Let any man, Catholic, or non-Catholic, study

these volumes, and he will understand this, and understand it well.

We have neither the space nor the ability to give a complete analysis of these volumes, for they are themselves only an analysis of the subject they treat. We have indicated a few of their more salient points, and that chiefly for the purpose of stimulating the curiosity of our readers to master their contents. What chiefly arrests our attention is the necessity demonstrated by the author of reuniting reason and faith, religion and philosophy, society and the Church. The divorce proclaimed by philosophy in modern as in ancient times has led, and could not but lead, to the most fatal results.

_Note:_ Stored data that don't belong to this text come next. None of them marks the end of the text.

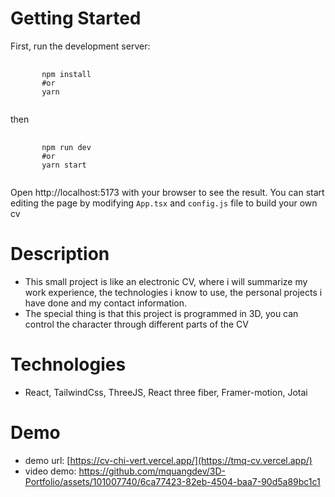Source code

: # Getting Started

First, run the development server:
<pre>
    <code>
       npm install 
       #or
       yarn
    </code>
</pre>
then
<pre>
    <code>
       npm run dev
       #or
       yarn start
    </code>
</pre>

Open http://localhost:5173 with your browser to see the result.
You can start editing the page by modifying <code>App.tsx</code> and <code>config.js</code> file to build your own cv

# Description

- This small project is like an electronic CV, where i will summarize my work experience, the technologies i know to use, the personal projects i have done and my contact information.
- The special thing is that this project is programmed in 3D, you can control the character through different parts of the CV

# Technologies

- React, TailwindCss, ThreeJS, React three fiber, Framer-motion, Jotai

# Demo
- demo url: [https://cv-chi-vert.vercel.app/](https://tmq-cv.vercel.app/) 
- video demo:
  https://github.com/mquangdev/3D-Portfolio/assets/101007740/6ca77423-82eb-4504-baa7-90d5a89bc1c1
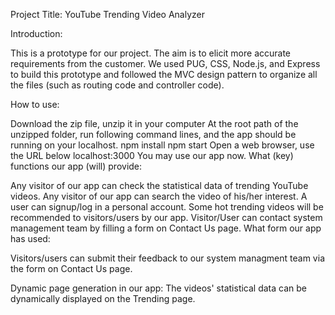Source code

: Project Title: YouTube Trending Video Analyzer

Introduction:

This is a prototype for our project. The aim is to elicit more accurate requirements from the customer. We used PUG, CSS, Node.js, and Express to build this prototype and followed the MVC design pattern to organize all the files (such as routing code and controller code).

How to use:

Download the zip file, unzip it in your computer
At the root path of the unzipped folder, run following command lines, and the app should be running on your localhost.
      npm install
      npm start
Open a web browser, use the URL below
      localhost:3000
You may use our app now.
What (key) functions our app (will) provide:

Any visitor of our app can check the statistical data of trending YouTube videos.
Any visitor of our app can search the video of his/her interest.
A user can signup/log in a personal account.
Some hot trending videos will be recommended to visitors/users by our app.
Visitor/User can contact system management team by filling a form on Contact Us page.
What form our app has used:

Visitors/users can submit their feedback to our system managment team via the form on Contact Us page.

Dynamic page generation in our app: The videos' statistical data can be dynamically displayed on the Trending page.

Religion divorced from reason becomes superstition or fanaticism, philosophy divorced from revelation becomes immoral, licentious, and falls into scepticism and nullity. But we must not misunderstand the nature of the union demanded. Science must take its data from faith, not on the authority of faith. The primitive revelation, preserved in its chief elements by universal tradition and language, in its purity and integrity with the patriarchs, in the Synagogue, and in the Roman Catholic Apostolic Church, solves all the problems which require solution in our present state; but it does so in the intelligible order, not by force of authority, imposing dogmas, and enjoining obedience, as is too often imagined, but by unfolding, so to speak, the grand scheme of Providence in both the intelligible and the superintelligible orders, which orders, though distinguishable, are never separable in that scheme. What pertains to the superintelligible, being above but not against the intelligible, is received by faith, and on the authority of the revealer. That which is thus received, shows us the real character and relations of the intelligible, and puts us in the position to apprehend it as it is; but it is affirmed by us, not on the authority of faith, but on its affirmation of itself in noetic intuition or rational demonstration to our understanding, in its principles as in its conclusion, as must always be the case with scibile as distinguished from the credibile. The doctrine requires us to reason, to philosophize in the intelligible by the light of revelation, by the light which faith sheds on the natural order, but requires us to accept nothing in that order on extrinsic authority, and leaves us free to accept or reject in the region of the intelligible according to the presence or absence of intrinsic evidence.